In U.S. Equal Employment Opportunity Commission v. Chicago Meat Authority, Inc., 1:18-cv-01357, filed in the U.S. District Court for the Northern District of Illinois, Angelo Turner and several other employees alleged that CMA engaged in discrimination and retaliation. The EEOC issued letters to CMA in July 2017 stating that its investigation yielded sufficient reason to believe that CMA had subjected its African American employees to racial harassment over an extended period.
CMA agreed to pay over $1.1 million into a settlement fund and impose policy changes. Consent decrees are settlements between parties where neither party admits liability. In the three-year consent decree, Chicago Meat Authority continues to deny the discrimination allegations.
The $1.1 million settlement fund constitutes compensatory damages and back wages for black job applicants who applied for jobs at CMA since January 2012 but were not hired and for four CMA workers who alleged racial harassment.
The settlement also unilaterally prohibits race-based discrimination, harassment, and retaliation, and it requires the company to prioritize hiring black applicants who weren’t hired in the past but still want employment at CMA. CMA must also adhere as closely as possible to ensuring that half of its new hires are African American.
Additionally, CMA must create anti-discrimination training for its employees and management. It must also implement a new process for internally investigating discrimination claims. The consent decree also directs that CMA sets up a hotline so employees and prospective job applicants may report race-based discrimination, harassment, and retaliation confidentially.
Finally, the settlement requires CMA to expunge any records showing it fired ex-employee Angelo Turner. The EEOC claimed its investigation led it to believe that CMA fired Turner based on his race and in retaliation for filing a discrimination charge with the agency.

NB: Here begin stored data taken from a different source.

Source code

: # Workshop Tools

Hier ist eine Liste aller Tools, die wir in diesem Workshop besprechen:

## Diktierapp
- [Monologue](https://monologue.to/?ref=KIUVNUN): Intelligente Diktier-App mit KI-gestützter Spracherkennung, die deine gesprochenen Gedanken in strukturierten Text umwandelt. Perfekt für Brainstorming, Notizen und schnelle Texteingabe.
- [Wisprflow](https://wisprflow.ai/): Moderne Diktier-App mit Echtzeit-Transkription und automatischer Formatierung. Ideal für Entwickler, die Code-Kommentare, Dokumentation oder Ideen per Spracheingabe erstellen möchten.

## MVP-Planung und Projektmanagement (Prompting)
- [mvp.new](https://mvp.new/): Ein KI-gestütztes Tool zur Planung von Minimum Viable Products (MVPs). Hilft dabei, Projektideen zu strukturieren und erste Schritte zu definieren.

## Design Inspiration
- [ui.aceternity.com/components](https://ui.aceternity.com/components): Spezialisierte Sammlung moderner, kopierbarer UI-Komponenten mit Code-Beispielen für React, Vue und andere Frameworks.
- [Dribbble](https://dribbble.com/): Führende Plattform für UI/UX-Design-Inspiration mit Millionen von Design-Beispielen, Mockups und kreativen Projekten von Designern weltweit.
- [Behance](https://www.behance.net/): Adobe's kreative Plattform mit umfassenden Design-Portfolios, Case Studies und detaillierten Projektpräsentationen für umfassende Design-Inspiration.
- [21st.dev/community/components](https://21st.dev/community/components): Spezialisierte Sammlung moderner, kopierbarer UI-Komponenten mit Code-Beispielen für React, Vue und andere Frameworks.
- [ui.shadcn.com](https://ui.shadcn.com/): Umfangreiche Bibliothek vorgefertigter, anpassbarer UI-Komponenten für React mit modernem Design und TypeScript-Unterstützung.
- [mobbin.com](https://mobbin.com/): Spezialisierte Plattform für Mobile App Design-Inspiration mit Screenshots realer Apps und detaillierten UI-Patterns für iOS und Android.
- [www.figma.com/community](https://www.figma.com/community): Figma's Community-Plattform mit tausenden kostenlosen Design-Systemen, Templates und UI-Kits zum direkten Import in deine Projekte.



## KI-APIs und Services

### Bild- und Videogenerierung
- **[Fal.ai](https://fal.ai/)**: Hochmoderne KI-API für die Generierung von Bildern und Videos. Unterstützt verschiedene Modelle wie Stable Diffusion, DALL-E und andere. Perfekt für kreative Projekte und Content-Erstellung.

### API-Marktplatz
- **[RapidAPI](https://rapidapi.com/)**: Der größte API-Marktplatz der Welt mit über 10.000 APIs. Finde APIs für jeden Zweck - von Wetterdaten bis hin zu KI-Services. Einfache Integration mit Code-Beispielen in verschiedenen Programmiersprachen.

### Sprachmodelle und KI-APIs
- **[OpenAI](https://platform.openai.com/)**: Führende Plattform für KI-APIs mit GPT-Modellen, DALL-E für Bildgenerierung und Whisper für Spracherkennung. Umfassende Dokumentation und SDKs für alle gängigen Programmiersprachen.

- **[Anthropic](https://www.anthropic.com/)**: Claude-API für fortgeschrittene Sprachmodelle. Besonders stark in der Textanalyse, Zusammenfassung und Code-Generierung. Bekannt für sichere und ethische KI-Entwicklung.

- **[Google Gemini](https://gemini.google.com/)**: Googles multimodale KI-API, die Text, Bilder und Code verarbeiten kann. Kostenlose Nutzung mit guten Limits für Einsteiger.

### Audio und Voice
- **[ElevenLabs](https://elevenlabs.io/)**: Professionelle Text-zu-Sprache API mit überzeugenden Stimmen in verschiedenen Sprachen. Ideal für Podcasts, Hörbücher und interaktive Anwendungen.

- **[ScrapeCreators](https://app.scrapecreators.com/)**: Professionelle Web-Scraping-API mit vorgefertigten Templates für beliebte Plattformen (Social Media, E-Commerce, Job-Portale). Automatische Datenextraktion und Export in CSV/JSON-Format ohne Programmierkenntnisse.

In a press release, CMA president Jordan Dorfman characterized the deal as a “business decision to settle the case, without any admission of improper practices.” “Though it may seem that settling this case was somehow an admission of fault, nothing could be further from the truth,” the statement added. “This does not mean that as an employer we haven’t learned from this experience or had cause to evaluate what we can do better.”
EEOC Chair Charlotte A. Burrows said in a statement that “this resolution is a reminder of the urgency of the EEOC’s work to combat systemic racial discrimination and harassment. I am pleased that Chicago Meat Authority is working to address past wrongs and prevent future discrimination.”